ASSIGNMENT:
From the material below, copy every line in which the word "snake" occurs.

** Opening ENTRIES SHOWN block **

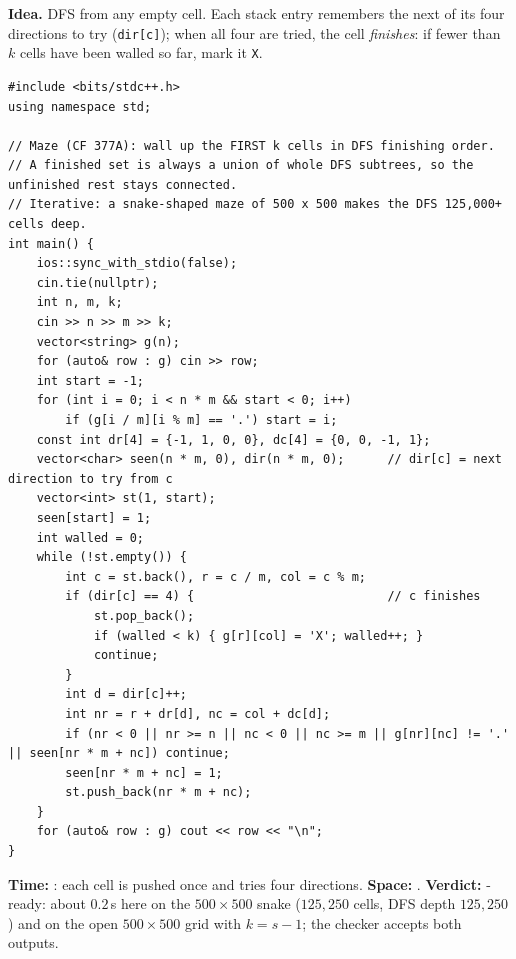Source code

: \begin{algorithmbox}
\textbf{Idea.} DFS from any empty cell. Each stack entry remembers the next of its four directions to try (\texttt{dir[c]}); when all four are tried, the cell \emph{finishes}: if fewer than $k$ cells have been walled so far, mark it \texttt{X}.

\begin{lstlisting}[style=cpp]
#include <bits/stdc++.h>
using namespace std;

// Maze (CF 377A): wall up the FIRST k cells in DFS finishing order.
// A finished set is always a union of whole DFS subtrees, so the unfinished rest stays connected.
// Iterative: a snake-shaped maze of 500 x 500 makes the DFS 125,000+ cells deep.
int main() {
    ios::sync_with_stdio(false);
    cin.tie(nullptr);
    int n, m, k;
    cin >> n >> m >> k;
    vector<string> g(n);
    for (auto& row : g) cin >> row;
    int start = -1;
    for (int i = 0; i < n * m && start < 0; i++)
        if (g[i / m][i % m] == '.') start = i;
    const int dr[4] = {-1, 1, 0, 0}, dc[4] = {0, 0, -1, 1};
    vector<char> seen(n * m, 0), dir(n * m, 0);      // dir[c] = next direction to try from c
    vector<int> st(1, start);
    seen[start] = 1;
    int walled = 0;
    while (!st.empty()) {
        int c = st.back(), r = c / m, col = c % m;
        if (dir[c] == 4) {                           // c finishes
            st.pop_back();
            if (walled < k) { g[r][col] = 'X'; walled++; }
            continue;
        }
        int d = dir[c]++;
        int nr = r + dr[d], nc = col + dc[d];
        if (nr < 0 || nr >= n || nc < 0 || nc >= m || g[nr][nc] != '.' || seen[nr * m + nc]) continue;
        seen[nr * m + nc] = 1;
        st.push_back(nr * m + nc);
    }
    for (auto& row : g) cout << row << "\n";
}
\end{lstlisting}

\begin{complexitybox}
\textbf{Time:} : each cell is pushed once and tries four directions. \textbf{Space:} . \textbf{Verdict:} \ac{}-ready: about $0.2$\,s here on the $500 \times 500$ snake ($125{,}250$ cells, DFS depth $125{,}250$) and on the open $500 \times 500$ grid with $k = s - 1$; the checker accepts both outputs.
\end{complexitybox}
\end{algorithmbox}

** Closing ENTRIES SHOWN block **

RESULT OF THIS EXERCISE:
// Iterative: a snake-shaped maze of 500 x 500 makes the DFS 125,000+ cells deep.
\textbf{Time:} : each cell is pushed once and tries four directions. \textbf{Space:} . \textbf{Verdict:} \ac{}-ready: about $0.2$\,s here on the $500 \times 500$ snake ($125{,}250$ cells, DFS depth $125{,}250$) and on the open $500 \times 500$ grid with $k = s - 1$; the checker accepts both outputs.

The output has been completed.